Raw data:
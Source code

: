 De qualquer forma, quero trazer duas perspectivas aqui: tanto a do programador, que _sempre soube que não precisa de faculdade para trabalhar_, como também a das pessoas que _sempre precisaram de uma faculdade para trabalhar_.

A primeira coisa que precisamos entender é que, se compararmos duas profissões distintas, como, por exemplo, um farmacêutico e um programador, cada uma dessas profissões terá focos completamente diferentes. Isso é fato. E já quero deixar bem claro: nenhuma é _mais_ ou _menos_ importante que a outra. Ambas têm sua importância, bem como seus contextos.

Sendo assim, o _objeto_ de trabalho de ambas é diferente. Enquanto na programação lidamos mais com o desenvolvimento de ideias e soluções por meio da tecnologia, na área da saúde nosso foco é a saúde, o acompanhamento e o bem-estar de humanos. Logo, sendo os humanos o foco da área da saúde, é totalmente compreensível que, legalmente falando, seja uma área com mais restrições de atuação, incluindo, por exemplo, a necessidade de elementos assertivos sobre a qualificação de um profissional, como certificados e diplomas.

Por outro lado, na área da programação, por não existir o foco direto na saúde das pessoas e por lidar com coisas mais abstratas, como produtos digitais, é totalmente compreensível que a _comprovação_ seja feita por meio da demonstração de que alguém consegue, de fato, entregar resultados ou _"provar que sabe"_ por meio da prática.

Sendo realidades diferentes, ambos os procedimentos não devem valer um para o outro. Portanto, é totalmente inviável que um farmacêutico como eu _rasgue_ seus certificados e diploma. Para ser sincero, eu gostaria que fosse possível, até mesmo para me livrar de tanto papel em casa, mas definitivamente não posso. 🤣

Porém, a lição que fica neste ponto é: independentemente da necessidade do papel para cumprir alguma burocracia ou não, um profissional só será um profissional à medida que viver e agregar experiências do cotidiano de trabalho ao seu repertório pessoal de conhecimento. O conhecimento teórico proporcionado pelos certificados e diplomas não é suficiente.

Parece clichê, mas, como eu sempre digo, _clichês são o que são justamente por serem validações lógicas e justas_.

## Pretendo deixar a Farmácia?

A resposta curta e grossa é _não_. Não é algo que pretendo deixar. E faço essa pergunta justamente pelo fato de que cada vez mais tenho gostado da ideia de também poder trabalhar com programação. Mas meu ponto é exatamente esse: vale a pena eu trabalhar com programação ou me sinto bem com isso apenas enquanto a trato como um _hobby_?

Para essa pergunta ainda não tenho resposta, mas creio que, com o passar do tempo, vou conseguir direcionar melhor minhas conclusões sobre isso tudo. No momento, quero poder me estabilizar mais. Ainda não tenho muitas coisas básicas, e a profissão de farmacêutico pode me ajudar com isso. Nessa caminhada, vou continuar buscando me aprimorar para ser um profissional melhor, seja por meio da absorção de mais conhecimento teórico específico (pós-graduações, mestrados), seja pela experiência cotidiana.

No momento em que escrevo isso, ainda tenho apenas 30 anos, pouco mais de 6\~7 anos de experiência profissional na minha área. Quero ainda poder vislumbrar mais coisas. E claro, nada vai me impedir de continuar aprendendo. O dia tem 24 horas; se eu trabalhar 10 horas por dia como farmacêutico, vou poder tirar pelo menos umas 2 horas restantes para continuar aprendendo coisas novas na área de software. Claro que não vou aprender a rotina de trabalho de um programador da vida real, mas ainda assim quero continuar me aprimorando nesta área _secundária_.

Requirement: Look above for the line containing "Para essa pergunta"; reproduce it and every line after it through the end of the material, exactly, and nothing else.

Solution to this task:
Para essa pergunta ainda não tenho resposta, mas creio que, com o passar do tempo, vou conseguir direcionar melhor minhas conclusões sobre isso tudo. No momento, quero poder me estabilizar mais. Ainda não tenho muitas coisas básicas, e a profissão de farmacêutico pode me ajudar com isso. Nessa caminhada, vou continuar buscando me aprimorar para ser um profissional melhor, seja por meio da absorção de mais conhecimento teórico específico (pós-graduações, mestrados), seja pela experiência cotidiana.

No momento em que escrevo isso, ainda tenho apenas 30 anos, pouco mais de 6\~7 anos de experiência profissional na minha área. Quero ainda poder vislumbrar mais coisas. E claro, nada vai me impedir de continuar aprendendo. O dia tem 24 horas; se eu trabalhar 10 horas por dia como farmacêutico, vou poder tirar pelo menos umas 2 horas restantes para continuar aprendendo coisas novas na área de software. Claro que não vou aprender a rotina de trabalho de um programador da vida real, mas ainda assim quero continuar me aprimorando nesta área _secundária_.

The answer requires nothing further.